Comparing smokers to nonsmokers, artery walls of smokers grew 50% more than those of nonsmokers. Those who were ex-smokers had 25% more growth than nonsmokers. Even more disturbing, those exposed to secondhand smoke on a regular basis had 20% more thickening than those nonsmokers who werenąt regularly exposed.

Smokers and ex-smokers who had accumulated the same number of pack-years exhibited the same rates of thickening. This suggested to researchers that smoke triggers an irreversible process that continues long after the smoker has quit smoking.

These findings encourage taking action on banning smoking in public places.

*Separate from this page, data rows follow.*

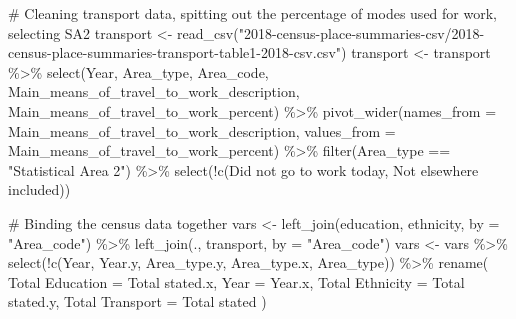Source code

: \documentclass[
  letterpaper,
  DIV=11,
  numbers=noendperiod,
  oneside]{scrartcl}
\newenvironment{Shaded}{\begin{snugshade}}{\end{snugshade}}
\newcommand{\AttributeTok}[1]{\textcolor[rgb]{0.40,0.45,0.13}{#1}}
\newcommand{\CommentTok}[1]{\textcolor[rgb]{0.37,0.37,0.37}{#1}}
\newcommand{\FunctionTok}[1]{\textcolor[rgb]{0.28,0.35,0.67}{#1}}
\newcommand{\NormalTok}[1]{\textcolor[rgb]{0.00,0.23,0.31}{#1}}
\newcommand{\OtherTok}[1]{\textcolor[rgb]{0.00,0.23,0.31}{#1}}
\newcommand{\SpecialCharTok}[1]{\textcolor[rgb]{0.37,0.37,0.37}{#1}}
\newcommand{\StringTok}[1]{\textcolor[rgb]{0.13,0.47,0.30}{#1}}
\begin{document}
\begin{Shaded}
\begin{Highlighting}[]
\CommentTok{\# Cleaning transport data, spitting out the percentage of modes used for work, selecting SA2}
\NormalTok{transport }\OtherTok{\textless{}{-}} \FunctionTok{read\_csv}\NormalTok{(}\StringTok{"2018{-}census{-}place{-}summaries{-}csv/2018{-}census{-}place{-}summaries{-}transport{-}table1{-}2018{-}csv.csv"}\NormalTok{)}
\NormalTok{transport }\OtherTok{\textless{}{-}}\NormalTok{ transport }\SpecialCharTok{\%\textgreater{}\%}
  \FunctionTok{select}\NormalTok{(Year, Area\_type, Area\_code, }\StringTok{\textasciigrave{}}\AttributeTok{Main\_means\_of\_travel\_to\_work\_description}\StringTok{\textasciigrave{}}\NormalTok{, }\StringTok{\textasciigrave{}}\AttributeTok{Main\_means\_of\_travel\_to\_work\_percent}\StringTok{\textasciigrave{}}\NormalTok{) }\SpecialCharTok{\%\textgreater{}\%}
  \FunctionTok{pivot\_wider}\NormalTok{(}\AttributeTok{names\_from =} \StringTok{\textasciigrave{}}\AttributeTok{Main\_means\_of\_travel\_to\_work\_description}\StringTok{\textasciigrave{}}\NormalTok{, }\AttributeTok{values\_from =} \StringTok{\textasciigrave{}}\AttributeTok{Main\_means\_of\_travel\_to\_work\_percent}\StringTok{\textasciigrave{}}\NormalTok{) }\SpecialCharTok{\%\textgreater{}\%}
  \FunctionTok{filter}\NormalTok{(Area\_type }\SpecialCharTok{==} \StringTok{"Statistical Area 2"}\NormalTok{) }\SpecialCharTok{\%\textgreater{}\%}
  \FunctionTok{select}\NormalTok{(}\SpecialCharTok{!}\FunctionTok{c}\NormalTok{(}\StringTok{\textasciigrave{}}\AttributeTok{Did not go to work today}\StringTok{\textasciigrave{}}\NormalTok{, }\StringTok{\textasciigrave{}}\AttributeTok{Not elsewhere included}\StringTok{\textasciigrave{}}\NormalTok{))}

\CommentTok{\# Binding the census data together}
\NormalTok{vars }\OtherTok{\textless{}{-}} \FunctionTok{left\_join}\NormalTok{(education, ethnicity, }\AttributeTok{by =} \StringTok{"Area\_code"}\NormalTok{) }\SpecialCharTok{\%\textgreater{}\%}
  \FunctionTok{left\_join}\NormalTok{(., transport, }\AttributeTok{by =} \StringTok{"Area\_code"}\NormalTok{)}
\NormalTok{vars }\OtherTok{\textless{}{-}}\NormalTok{ vars }\SpecialCharTok{\%\textgreater{}\%}
  \FunctionTok{select}\NormalTok{(}\SpecialCharTok{!}\FunctionTok{c}\NormalTok{(Year, Year.y, Area\_type.y, Area\_type.x, Area\_type)) }\SpecialCharTok{\%\textgreater{}\%}
  \FunctionTok{rename}\NormalTok{(}
    \StringTok{\textasciigrave{}}\AttributeTok{Total Education}\StringTok{\textasciigrave{}} \OtherTok{=} \StringTok{\textasciigrave{}}\AttributeTok{Total stated.x}\StringTok{\textasciigrave{}}\NormalTok{,}
    \StringTok{\textasciigrave{}}\AttributeTok{Year}\StringTok{\textasciigrave{}} \OtherTok{=}\NormalTok{ Year.x,}
    \StringTok{\textasciigrave{}}\AttributeTok{Total Ethnicity}\StringTok{\textasciigrave{}} \OtherTok{=} \StringTok{\textasciigrave{}}\AttributeTok{Total stated.y}\StringTok{\textasciigrave{}}\NormalTok{,}
    \StringTok{\textasciigrave{}}\AttributeTok{Total Transport}\StringTok{\textasciigrave{}} \OtherTok{=} \StringTok{\textasciigrave{}}\AttributeTok{Total stated}\StringTok{\textasciigrave{}}
\NormalTok{  )}


\end{Highlighting}
\end{Shaded}
\end{document}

We read: "This is a good study...that went right to the heart of the matter," said Dr. Aubrey Taylor of the University of South Alabama College of Medicine in Mobile. "It will be very difficult for the tobacco companies to argue it away," added Taylor, who has prepared the American Heart Association's position papers on secondhand smoke. But Tom Laurie, a spokesman for the tobacco industry's Tobacco Institute, argued that earlier studies "do not show any increased risk for nonsmokers. We consider the science to be inconclusive."

Is it that easy to argue it away? What studies do you think Tom Laurie is referring to?

Unconventional Wisdom; New facts and hot stats from the social sciences.
The Washington Post, 11 January 1998, C5
Richard Morin

A Nation of Extremists.

Richard Morin's article explores why we consider people who disagree with our views as not only incorrect but also extreme, unreasonable, and blinded by ideology. This occurs because most people wildly exaggerate the magnitude of difference between themselves and their opponents.

Psychologists Dacher Keltner of the University of California at Berkeley and Robert Robinson of Harvard University conducted a series of studies exploring how a person views someone who holds a different opinion. They interviewed people who had strong feelings on issues like abortion and race relations. They made sure that people with opposing views were represented on each issue. They asked them about their positions and then asked them to predict how their opponents would answer the same questions. Keltner and Robinson discovered that the study participants "thought there was twice to four times as much disagreement between their position and their opponents' position than there actually was."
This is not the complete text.